尾道市立病院は、平成24年度実績で、許可病床数330床と藤枝市立総合病院の病床506床よりやや少ないが、合併により市内2病院1診療所の中心の地域医療支援病院として、診療科を超越したがん治療促進のための集学的がん治療センターを設置するとともに、地域医療連携室を中心に、病診・病病連携の強化・促進に努めている。その活動の中で、総務省の健康活用基盤構築実証実験に参加し、ICTネットワークで開業医とカルテの一部の情報を共有できる「尾道地区システム連携」事業を開始した。更に、退院前に、退院支援のための切れ目のない医療・看護・福祉サービス提供ができるように、病院の地域医療連携室と在宅支援看護師が市内のケアマネジャーや訪問看護師と連携し訪問看護ステーション会議開催の支援や病棟ナースが作成する退院支援計画書をもとに患者や家族と面談し、方向性を確認する中で、在宅支援への計画・調整を行い、場合によっては、他病院への転院調整も行っている。(地域連携と他職種協働のための退院前ケアカンファレンスを行っている。いわゆる「尾道方式」と呼ばれる。
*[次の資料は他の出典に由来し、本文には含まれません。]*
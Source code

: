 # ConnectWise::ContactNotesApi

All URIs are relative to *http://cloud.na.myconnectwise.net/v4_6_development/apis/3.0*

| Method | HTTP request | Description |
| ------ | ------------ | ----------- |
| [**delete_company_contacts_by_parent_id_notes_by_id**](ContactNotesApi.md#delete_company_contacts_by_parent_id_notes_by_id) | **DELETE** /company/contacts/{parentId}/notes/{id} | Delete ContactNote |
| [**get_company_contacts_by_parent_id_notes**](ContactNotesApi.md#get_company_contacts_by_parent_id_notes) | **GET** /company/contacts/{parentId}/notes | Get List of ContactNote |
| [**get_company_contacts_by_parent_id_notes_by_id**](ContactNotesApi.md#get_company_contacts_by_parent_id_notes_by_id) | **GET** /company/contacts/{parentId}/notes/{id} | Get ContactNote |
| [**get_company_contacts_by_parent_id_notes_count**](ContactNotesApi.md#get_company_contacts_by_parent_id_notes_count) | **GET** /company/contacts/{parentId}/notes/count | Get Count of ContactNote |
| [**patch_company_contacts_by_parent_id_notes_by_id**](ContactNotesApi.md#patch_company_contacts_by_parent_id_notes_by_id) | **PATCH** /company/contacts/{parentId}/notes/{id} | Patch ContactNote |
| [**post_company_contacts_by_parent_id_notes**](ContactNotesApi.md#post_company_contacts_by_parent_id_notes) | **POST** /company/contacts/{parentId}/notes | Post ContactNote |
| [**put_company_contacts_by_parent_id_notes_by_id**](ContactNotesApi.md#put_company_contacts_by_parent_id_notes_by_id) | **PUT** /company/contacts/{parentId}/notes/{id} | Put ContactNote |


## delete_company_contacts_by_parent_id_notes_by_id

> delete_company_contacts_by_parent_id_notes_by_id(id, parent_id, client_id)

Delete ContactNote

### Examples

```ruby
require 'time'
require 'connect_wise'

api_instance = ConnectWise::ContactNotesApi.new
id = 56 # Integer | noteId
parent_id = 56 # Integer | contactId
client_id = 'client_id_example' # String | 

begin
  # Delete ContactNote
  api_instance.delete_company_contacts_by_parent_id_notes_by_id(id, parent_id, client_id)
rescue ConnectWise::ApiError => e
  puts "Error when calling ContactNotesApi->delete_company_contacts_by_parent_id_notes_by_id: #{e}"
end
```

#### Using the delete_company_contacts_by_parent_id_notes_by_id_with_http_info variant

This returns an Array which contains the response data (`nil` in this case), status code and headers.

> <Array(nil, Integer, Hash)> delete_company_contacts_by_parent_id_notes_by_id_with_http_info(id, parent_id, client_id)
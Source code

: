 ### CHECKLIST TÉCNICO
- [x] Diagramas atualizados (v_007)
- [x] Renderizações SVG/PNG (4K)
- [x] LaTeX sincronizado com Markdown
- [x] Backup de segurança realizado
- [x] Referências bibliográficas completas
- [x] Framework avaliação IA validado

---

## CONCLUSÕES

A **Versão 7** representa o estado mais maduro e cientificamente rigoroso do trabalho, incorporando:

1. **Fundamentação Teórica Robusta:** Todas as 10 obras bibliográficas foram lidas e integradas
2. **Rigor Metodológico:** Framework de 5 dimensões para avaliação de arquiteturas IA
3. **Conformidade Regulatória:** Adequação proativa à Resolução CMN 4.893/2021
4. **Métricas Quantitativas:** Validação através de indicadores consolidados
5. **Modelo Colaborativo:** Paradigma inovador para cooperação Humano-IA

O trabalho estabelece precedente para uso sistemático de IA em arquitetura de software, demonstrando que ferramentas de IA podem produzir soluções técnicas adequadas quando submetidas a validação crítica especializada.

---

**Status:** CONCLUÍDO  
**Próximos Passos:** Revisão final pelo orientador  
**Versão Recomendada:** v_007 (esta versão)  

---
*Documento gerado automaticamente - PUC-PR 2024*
)がん診療統括部は、平成22年6月1日から、がん治療を行う各部・各科を横断的に統括し、毎月一回がん診療運営会議を開催し、情報の共有化を図るために作られた組織で、この考え方を下に、平成23年4月より、がんに対する化学療法・放射線治療・終末医療を受けている患者を同じ病棟で診療する「集学的がん治療センター」を発足させ、より充実した医療提供を行うシステムを構築した。
 本市に反映できると思われる点、また、参考になった点は。

・病診・病病連携のさらなる強化
・地域医療に携わる医師看護師の協働システムの構築
・退院前の退院支援計画の医療・看護・福祉間の共有化
・がん診療に関する院内情報の集約と共有化のためのカンファレンスの促進

・緩和ケアなど終末医療までも含めた医療の充実 

・認定看護師による外来の開催による医師の業務負担の軽減と高度医療への推進
 その他(感想、意見)

地域拠点病院として患者中心の医療を考えた場合、入院してから退院するまでの医療計画だけでなく、退院後の患者の生活を考えた、医療と福祉の連携の促進の必要性を痛感しました。特に、がん患者に対しては、積極的治療である手術や放射線・化学療法だけでなく、緩和ケアなど終末期の心安らかな治療生活を送れるようなシステムも需要です。ともすれば、急性期医療に限定しがちな公立病院こそが、本来は、地域の医療と福祉を強固に繋げる拠点であることを忘れてはならないと考えます。